# [Task statement]
Reproduce the records below exactly, but only between the lines holding "show integrated autocorrelation" and "and $1/4$ in", inclusive.

# [Excerpted records]

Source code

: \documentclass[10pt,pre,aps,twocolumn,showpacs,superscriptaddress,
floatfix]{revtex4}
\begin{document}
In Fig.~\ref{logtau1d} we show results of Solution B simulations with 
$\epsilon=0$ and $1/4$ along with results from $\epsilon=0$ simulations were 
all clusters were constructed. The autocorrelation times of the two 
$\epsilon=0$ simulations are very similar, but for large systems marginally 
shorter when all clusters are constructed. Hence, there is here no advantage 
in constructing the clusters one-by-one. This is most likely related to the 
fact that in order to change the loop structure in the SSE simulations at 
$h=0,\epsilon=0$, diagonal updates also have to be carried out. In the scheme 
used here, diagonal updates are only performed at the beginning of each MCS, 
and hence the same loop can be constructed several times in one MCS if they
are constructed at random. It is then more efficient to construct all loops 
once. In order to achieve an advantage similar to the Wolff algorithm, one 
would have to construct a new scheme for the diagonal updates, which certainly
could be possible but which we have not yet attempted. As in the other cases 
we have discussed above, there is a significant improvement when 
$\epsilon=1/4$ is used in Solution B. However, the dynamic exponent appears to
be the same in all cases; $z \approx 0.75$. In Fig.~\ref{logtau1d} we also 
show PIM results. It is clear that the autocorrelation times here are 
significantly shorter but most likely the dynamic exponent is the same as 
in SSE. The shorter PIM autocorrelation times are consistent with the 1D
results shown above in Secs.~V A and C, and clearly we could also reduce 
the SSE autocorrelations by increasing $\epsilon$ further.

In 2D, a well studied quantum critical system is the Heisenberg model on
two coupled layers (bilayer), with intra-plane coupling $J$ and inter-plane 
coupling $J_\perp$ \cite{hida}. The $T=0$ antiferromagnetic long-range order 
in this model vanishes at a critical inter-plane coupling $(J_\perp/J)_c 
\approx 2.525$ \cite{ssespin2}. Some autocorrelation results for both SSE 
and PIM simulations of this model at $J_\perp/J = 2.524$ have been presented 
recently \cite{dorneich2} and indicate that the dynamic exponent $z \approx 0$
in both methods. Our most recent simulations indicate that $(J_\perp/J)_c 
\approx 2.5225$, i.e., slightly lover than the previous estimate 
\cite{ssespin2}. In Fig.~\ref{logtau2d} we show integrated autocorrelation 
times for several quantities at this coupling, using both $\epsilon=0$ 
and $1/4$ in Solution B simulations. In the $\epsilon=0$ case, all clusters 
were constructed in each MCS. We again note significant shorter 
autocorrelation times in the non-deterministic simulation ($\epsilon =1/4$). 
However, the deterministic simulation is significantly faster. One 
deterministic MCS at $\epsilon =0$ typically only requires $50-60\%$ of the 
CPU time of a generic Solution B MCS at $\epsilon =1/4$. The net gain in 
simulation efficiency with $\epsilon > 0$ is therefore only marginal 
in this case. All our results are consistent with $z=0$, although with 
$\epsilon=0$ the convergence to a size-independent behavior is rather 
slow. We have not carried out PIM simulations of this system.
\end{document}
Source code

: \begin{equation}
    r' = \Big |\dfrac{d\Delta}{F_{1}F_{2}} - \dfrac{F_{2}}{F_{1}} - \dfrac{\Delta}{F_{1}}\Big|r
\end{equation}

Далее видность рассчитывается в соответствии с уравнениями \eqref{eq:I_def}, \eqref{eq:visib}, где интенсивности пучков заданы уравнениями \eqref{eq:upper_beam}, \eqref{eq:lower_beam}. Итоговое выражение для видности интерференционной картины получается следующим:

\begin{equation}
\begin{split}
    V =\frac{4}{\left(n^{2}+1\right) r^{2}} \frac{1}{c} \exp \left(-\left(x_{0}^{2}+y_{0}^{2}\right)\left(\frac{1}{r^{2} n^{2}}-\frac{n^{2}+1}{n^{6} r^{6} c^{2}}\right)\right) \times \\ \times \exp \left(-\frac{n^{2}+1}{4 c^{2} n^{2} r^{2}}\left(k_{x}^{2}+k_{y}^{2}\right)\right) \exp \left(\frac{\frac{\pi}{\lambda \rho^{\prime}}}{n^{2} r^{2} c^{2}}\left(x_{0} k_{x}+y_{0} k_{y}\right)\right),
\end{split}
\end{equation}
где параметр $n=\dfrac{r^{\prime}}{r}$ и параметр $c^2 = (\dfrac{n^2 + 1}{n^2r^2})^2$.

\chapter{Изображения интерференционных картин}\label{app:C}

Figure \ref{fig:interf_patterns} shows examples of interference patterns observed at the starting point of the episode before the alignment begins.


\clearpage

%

# [Answer section]
\cite{ssespin2}. In Fig.~\ref{logtau2d} we show integrated autocorrelation 
times for several quantities at this coupling, using both $\epsilon=0$ 
and $1/4$ in Solution B simulations. In the $\epsilon=0$ case, all clusters 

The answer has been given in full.